For the listing below, output exactly the lines from the line with "#### Make it classy" up to and including the line with "If you look", and no other lines.

Records for this task START

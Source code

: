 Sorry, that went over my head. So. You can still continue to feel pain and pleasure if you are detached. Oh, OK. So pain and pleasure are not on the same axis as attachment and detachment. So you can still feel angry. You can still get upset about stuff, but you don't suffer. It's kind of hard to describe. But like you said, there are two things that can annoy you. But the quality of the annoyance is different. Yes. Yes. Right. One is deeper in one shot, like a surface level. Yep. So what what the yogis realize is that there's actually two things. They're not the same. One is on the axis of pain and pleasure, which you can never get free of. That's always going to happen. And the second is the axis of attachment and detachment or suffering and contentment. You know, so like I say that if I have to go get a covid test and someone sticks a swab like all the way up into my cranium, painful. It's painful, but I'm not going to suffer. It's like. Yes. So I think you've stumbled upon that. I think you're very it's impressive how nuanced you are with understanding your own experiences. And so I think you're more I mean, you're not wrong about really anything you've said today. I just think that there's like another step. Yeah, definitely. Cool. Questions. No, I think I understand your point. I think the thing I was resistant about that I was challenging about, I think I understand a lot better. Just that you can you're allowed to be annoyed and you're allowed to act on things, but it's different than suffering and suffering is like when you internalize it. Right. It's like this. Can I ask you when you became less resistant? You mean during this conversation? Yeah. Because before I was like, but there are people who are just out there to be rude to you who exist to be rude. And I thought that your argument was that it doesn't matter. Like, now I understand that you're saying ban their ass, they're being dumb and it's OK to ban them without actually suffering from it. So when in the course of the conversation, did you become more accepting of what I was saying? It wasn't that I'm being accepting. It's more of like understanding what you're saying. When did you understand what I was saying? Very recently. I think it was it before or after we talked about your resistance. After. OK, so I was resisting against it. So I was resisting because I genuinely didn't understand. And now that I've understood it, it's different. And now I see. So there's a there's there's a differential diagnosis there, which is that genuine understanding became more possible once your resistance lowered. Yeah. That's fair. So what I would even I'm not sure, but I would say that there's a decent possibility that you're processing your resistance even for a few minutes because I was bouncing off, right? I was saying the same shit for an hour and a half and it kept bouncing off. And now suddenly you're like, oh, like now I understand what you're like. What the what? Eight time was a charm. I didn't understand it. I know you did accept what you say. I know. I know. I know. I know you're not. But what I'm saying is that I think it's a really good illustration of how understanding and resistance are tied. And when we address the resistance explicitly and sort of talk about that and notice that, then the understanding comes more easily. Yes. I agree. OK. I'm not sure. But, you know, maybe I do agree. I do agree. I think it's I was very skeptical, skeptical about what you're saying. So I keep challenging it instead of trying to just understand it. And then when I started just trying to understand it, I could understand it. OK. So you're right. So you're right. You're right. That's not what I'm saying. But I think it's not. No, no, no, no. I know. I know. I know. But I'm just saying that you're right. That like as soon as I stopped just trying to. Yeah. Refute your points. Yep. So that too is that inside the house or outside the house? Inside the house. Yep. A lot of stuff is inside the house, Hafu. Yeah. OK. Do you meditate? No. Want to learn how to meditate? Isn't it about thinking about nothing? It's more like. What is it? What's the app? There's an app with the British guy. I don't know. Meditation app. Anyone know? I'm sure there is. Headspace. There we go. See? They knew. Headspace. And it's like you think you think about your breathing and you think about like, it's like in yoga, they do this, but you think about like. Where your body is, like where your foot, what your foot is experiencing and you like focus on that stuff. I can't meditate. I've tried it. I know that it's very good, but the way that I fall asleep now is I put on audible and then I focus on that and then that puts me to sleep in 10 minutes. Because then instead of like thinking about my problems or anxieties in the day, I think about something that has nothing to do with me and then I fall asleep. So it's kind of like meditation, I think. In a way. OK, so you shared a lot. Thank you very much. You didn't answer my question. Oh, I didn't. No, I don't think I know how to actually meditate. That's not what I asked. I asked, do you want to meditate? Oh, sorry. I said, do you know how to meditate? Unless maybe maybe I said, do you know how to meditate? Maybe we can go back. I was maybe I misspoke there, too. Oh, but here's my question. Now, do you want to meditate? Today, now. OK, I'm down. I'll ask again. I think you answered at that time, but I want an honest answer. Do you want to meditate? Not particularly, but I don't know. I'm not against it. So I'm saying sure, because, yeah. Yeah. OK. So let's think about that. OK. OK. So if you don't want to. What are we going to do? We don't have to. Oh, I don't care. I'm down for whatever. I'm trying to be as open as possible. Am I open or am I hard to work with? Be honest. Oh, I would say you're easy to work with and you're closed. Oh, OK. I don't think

Records for this task END
Records for this task START

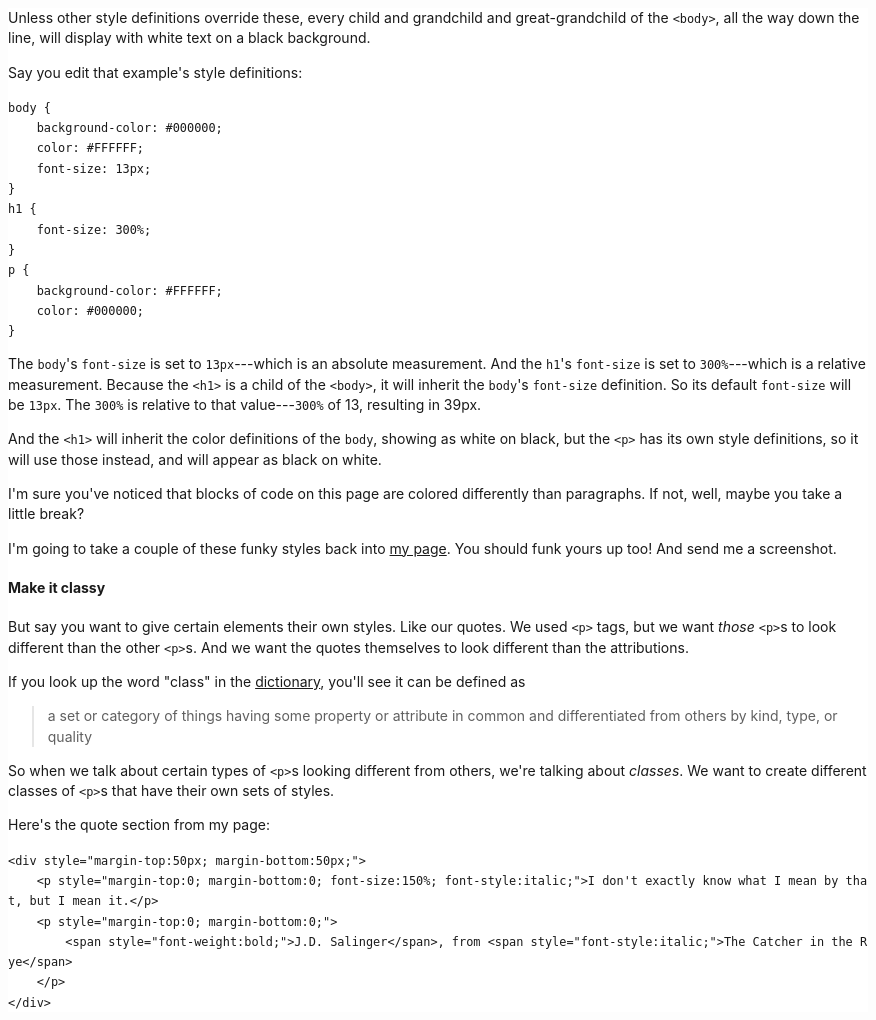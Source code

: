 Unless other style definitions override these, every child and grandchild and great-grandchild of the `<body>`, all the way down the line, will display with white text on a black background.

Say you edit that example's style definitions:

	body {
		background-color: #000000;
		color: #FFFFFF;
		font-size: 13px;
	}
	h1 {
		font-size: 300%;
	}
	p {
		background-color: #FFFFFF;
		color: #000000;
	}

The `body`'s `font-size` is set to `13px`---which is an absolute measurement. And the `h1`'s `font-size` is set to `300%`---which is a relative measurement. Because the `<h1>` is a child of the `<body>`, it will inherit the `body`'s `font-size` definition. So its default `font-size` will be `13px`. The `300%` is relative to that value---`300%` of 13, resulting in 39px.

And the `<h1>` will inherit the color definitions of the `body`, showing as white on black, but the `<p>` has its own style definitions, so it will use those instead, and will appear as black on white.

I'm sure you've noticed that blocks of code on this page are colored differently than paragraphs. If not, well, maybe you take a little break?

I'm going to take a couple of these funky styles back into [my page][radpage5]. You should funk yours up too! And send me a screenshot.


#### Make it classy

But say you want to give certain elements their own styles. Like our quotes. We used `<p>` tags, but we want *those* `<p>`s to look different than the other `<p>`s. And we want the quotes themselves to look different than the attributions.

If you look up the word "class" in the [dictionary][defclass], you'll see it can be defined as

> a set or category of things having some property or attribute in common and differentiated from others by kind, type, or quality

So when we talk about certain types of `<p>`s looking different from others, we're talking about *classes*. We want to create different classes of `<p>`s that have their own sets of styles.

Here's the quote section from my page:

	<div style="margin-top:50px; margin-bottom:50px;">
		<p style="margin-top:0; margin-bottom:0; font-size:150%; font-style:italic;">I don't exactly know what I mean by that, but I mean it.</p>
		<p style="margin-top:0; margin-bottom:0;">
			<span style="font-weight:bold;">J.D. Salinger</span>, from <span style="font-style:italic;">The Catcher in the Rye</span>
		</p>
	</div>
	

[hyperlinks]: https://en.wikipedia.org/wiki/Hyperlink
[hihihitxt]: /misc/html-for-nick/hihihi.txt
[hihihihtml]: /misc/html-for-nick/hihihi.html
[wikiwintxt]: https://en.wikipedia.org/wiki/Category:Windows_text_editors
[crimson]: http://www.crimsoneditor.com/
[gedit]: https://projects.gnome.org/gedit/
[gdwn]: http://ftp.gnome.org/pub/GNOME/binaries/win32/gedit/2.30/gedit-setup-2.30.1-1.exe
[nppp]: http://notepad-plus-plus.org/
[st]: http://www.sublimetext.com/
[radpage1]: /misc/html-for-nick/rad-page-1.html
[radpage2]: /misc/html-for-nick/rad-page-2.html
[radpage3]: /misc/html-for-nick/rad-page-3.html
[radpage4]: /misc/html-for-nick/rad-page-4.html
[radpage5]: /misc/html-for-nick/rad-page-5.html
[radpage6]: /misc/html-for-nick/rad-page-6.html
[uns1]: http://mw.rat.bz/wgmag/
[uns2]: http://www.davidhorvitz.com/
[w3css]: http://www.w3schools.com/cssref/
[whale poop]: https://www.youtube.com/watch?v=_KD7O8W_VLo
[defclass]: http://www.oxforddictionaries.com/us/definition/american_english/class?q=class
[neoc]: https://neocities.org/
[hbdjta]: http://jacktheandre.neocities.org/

Records for this task END

### Reply
#### Make it classy

But say you want to give certain elements their own styles. Like our quotes. We used `<p>` tags, but we want *those* `<p>`s to look different than the other `<p>`s. And we want the quotes themselves to look different than the attributions.

If you look up the word "class" in the [dictionary][defclass], you'll see it can be defined as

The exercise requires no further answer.